## [Aim of the exercise]
Give the records again, every one, exactly.
_ _ _ _ _
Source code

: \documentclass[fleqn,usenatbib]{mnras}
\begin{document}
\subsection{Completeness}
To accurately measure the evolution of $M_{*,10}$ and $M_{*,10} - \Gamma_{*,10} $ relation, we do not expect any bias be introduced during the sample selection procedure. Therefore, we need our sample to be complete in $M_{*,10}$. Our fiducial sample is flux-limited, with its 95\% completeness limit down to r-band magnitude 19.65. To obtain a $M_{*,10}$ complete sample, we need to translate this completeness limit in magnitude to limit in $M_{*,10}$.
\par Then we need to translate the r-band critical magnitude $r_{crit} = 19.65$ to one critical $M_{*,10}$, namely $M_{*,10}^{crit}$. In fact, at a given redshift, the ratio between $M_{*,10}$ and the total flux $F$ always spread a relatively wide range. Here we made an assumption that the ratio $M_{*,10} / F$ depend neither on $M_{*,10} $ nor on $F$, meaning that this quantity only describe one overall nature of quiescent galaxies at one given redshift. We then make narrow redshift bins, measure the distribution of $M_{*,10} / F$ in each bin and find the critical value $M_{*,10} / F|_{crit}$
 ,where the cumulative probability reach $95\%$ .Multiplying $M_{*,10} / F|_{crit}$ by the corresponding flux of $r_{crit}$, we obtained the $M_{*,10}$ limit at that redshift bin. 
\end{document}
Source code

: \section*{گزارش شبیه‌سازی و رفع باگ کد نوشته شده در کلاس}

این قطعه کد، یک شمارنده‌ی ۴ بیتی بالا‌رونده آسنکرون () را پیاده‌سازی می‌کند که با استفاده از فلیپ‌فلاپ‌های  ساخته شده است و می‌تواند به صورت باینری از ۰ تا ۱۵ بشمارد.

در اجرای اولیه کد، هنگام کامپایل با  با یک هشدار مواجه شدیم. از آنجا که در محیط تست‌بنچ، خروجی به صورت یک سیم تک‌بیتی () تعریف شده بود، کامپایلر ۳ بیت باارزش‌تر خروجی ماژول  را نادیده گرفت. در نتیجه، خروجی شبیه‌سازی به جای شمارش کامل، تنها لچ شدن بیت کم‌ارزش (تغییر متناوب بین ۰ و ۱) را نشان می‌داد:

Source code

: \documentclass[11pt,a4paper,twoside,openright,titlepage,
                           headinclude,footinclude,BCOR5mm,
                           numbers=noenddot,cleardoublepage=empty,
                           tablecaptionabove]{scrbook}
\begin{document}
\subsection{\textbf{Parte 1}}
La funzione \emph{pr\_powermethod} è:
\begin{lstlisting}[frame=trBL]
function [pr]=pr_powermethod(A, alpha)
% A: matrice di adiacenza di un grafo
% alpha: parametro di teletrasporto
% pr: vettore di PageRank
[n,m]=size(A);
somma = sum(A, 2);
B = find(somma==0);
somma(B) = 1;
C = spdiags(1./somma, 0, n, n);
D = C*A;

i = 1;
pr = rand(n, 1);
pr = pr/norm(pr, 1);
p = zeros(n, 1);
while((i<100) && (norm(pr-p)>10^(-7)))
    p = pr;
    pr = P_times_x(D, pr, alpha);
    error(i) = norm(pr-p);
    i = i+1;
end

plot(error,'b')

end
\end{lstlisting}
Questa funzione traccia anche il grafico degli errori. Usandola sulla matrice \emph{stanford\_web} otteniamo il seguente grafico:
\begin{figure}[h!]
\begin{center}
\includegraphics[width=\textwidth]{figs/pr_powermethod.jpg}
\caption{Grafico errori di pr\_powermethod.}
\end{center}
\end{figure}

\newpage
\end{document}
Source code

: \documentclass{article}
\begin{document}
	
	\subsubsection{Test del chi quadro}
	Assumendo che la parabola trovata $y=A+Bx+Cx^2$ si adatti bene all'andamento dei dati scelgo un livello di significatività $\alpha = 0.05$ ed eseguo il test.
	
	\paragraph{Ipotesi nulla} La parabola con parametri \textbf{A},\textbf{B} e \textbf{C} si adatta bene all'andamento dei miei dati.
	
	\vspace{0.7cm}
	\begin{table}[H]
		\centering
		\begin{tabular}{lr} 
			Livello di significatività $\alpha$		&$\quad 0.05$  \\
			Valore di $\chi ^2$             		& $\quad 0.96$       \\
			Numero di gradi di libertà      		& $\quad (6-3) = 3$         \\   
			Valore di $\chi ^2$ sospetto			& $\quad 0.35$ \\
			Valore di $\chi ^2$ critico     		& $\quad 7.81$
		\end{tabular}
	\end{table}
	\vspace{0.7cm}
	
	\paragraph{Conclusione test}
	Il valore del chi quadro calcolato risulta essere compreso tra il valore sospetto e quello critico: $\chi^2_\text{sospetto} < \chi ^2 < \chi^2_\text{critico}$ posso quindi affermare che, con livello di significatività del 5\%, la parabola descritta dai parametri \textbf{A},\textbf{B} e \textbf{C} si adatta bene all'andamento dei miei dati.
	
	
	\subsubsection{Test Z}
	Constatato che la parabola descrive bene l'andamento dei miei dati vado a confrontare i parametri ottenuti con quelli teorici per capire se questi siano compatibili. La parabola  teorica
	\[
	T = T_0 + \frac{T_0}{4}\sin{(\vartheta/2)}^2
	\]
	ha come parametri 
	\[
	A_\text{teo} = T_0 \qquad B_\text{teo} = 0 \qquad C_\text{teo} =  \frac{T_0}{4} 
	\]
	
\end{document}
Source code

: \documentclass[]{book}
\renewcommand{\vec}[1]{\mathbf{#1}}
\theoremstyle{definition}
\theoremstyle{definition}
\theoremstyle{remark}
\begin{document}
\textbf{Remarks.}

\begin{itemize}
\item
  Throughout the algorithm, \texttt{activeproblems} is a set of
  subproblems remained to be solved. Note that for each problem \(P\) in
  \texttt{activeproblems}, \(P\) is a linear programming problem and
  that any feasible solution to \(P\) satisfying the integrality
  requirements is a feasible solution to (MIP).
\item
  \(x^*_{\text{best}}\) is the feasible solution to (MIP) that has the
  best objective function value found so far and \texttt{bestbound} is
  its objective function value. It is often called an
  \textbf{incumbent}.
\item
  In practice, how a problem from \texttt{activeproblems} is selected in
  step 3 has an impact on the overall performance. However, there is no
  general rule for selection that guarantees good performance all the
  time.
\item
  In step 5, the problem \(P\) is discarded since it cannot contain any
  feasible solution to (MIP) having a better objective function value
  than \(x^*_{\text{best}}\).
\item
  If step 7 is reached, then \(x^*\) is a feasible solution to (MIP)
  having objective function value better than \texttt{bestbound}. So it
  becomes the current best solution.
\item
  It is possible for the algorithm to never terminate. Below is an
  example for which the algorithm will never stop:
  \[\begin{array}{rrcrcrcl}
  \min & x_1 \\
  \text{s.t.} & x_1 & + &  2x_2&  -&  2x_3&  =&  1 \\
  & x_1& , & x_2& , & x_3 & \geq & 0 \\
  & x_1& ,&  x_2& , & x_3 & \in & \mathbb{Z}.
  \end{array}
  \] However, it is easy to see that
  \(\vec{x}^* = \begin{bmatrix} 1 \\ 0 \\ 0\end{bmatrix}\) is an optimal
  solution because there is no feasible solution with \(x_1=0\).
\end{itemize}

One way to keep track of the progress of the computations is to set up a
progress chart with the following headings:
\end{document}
_ _ _ _ _
## [Answer area]
Source code

: \documentclass[fleqn,usenatbib]{mnras}
\begin{document}
\subsection{Completeness}
To accurately measure the evolution of $M_{*,10}$ and $M_{*,10} - \Gamma_{*,10} $ relation, we do not expect any bias be introduced during the sample selection procedure. Therefore, we need our sample to be complete in $M_{*,10}$. Our fiducial sample is flux-limited, with its 95\% completeness limit down to r-band magnitude 19.65. To obtain a $M_{*,10}$ complete sample, we need to translate this completeness limit in magnitude to limit in $M_{*,10}$.
\par Then we need to translate the r-band critical magnitude $r_{crit} = 19.65$ to one critical $M_{*,10}$, namely $M_{*,10}^{crit}$. In fact, at a given redshift, the ratio between $M_{*,10}$ and the total flux $F$ always spread a relatively wide range. Here we made an assumption that the ratio $M_{*,10} / F$ depend neither on $M_{*,10} $ nor on $F$, meaning that this quantity only describe one overall nature of quiescent galaxies at one given redshift. We then make narrow redshift bins, measure the distribution of $M_{*,10} / F$ in each bin and find the critical value $M_{*,10} / F|_{crit}$
 ,where the cumulative probability reach $95\%$ .Multiplying $M_{*,10} / F|_{crit}$ by the corresponding flux of $r_{crit}$, we obtained the $M_{*,10}$ limit at that redshift bin. 
\end{document}
Source code

: \section*{گزارش شبیه‌سازی و رفع باگ کد نوشته شده در کلاس}

این قطعه کد، یک شمارنده‌ی ۴ بیتی بالا‌رونده آسنکرون () را پیاده‌سازی می‌کند که با استفاده از فلیپ‌فلاپ‌های  ساخته شده است و می‌تواند به صورت باینری از ۰ تا ۱۵ بشمارد.

در اجرای اولیه کد، هنگام کامپایل با  با یک هشدار مواجه شدیم. از آنجا که در محیط تست‌بنچ، خروجی به صورت یک سیم تک‌بیتی () تعریف شده بود، کامپایلر ۳ بیت باارزش‌تر خروجی ماژول  را نادیده گرفت. در نتیجه، خروجی شبیه‌سازی به جای شمارش کامل، تنها لچ شدن بیت کم‌ارزش (تغییر متناوب بین ۰ و ۱) را نشان می‌داد:

Source code

: \documentclass[11pt,a4paper,twoside,openright,titlepage,
                           headinclude,footinclude,BCOR5mm,
                           numbers=noenddot,cleardoublepage=empty,
                           tablecaptionabove]{scrbook}
\begin{document}
\subsection{\textbf{Parte 1}}
La funzione \emph{pr\_powermethod} è:
\begin{lstlisting}[frame=trBL]
function [pr]=pr_powermethod(A, alpha)
% A: matrice di adiacenza di un grafo
% alpha: parametro di teletrasporto
% pr: vettore di PageRank
[n,m]=size(A);
somma = sum(A, 2);
B = find(somma==0);
somma(B) = 1;
C = spdiags(1./somma, 0, n, n);
D = C*A;

i = 1;
pr = rand(n, 1);
pr = pr/norm(pr, 1);
p = zeros(n, 1);
while((i<100) && (norm(pr-p)>10^(-7)))
    p = pr;
    pr = P_times_x(D, pr, alpha);
    error(i) = norm(pr-p);
    i = i+1;
end

plot(error,'b')

end
\end{lstlisting}
Questa funzione traccia anche il grafico degli errori. Usandola sulla matrice \emph{stanford\_web} otteniamo il seguente grafico:
\begin{figure}[h!]
\begin{center}
\includegraphics[width=\textwidth]{figs/pr_powermethod.jpg}
\caption{Grafico errori di pr\_powermethod.}
\end{center}
\end{figure}

\newpage
\end{document}
Source code

: \documentclass{article}
\begin{document}
	
	\subsubsection{Test del chi quadro}
	Assumendo che la parabola trovata $y=A+Bx+Cx^2$ si adatti bene all'andamento dei dati scelgo un livello di significatività $\alpha = 0.05$ ed eseguo il test.
	
	\paragraph{Ipotesi nulla} La parabola con parametri \textbf{A},\textbf{B} e \textbf{C} si adatta bene all'andamento dei miei dati.
	
	\vspace{0.7cm}
	\begin{table}[H]
		\centering
		\begin{tabular}{lr} 
			Livello di significatività $\alpha$		&$\quad 0.05$  \\
			Valore di $\chi ^2$             		& $\quad 0.96$       \\
			Numero di gradi di libertà      		& $\quad (6-3) = 3$         \\   
			Valore di $\chi ^2$ sospetto			& $\quad 0.35$ \\
			Valore di $\chi ^2$ critico     		& $\quad 7.81$
		\end{tabular}
	\end{table}
	\vspace{0.7cm}
	
	\paragraph{Conclusione test}
	Il valore del chi quadro calcolato risulta essere compreso tra il valore sospetto e quello critico: $\chi^2_\text{sospetto} < \chi ^2 < \chi^2_\text{critico}$ posso quindi affermare che, con livello di significatività del 5\%, la parabola descritta dai parametri \textbf{A},\textbf{B} e \textbf{C} si adatta bene all'andamento dei miei dati.
	
	
	\subsubsection{Test Z}
	Constatato che la parabola descrive bene l'andamento dei miei dati vado a confrontare i parametri ottenuti con quelli teorici per capire se questi siano compatibili. La parabola  teorica
	\[
	T = T_0 + \frac{T_0}{4}\sin{(\vartheta/2)}^2
	\]
	ha come parametri 
	\[
	A_\text{teo} = T_0 \qquad B_\text{teo} = 0 \qquad C_\text{teo} =  \frac{T_0}{4} 
	\]
	
\end{document}
Source code

: \documentclass[]{book}
\renewcommand{\vec}[1]{\mathbf{#1}}
\theoremstyle{definition}
\theoremstyle{definition}
\theoremstyle{remark}
\begin{document}
\textbf{Remarks.}

\begin{itemize}
\item
  Throughout the algorithm, \texttt{activeproblems} is a set of
  subproblems remained to be solved. Note that for each problem \(P\) in
  \texttt{activeproblems}, \(P\) is a linear programming problem and
  that any feasible solution to \(P\) satisfying the integrality
  requirements is a feasible solution to (MIP).
\item
  \(x^*_{\text{best}}\) is the feasible solution to (MIP) that has the
  best objective function value found so far and \texttt{bestbound} is
  its objective function value. It is often called an
  \textbf{incumbent}.
\item
  In practice, how a problem from \texttt{activeproblems} is selected in
  step 3 has an impact on the overall performance. However, there is no
  general rule for selection that guarantees good performance all the
  time.
\item
  In step 5, the problem \(P\) is discarded since it cannot contain any
  feasible solution to (MIP) having a better objective function value
  than \(x^*_{\text{best}}\).
\item
  If step 7 is reached, then \(x^*\) is a feasible solution to (MIP)
  having objective function value better than \texttt{bestbound}. So it
  becomes the current best solution.
\item
  It is possible for the algorithm to never terminate. Below is an
  example for which the algorithm will never stop:
  \[\begin{array}{rrcrcrcl}
  \min & x_1 \\
  \text{s.t.} & x_1 & + &  2x_2&  -&  2x_3&  =&  1 \\
  & x_1& , & x_2& , & x_3 & \geq & 0 \\
  & x_1& ,&  x_2& , & x_3 & \in & \mathbb{Z}.
  \end{array}
  \] However, it is easy to see that
  \(\vec{x}^* = \begin{bmatrix} 1 \\ 0 \\ 0\end{bmatrix}\) is an optimal
  solution because there is no feasible solution with \(x_1=0\).
\end{itemize}

One way to keep track of the progress of the computations is to set up a
progress chart with the following headings:
\end{document}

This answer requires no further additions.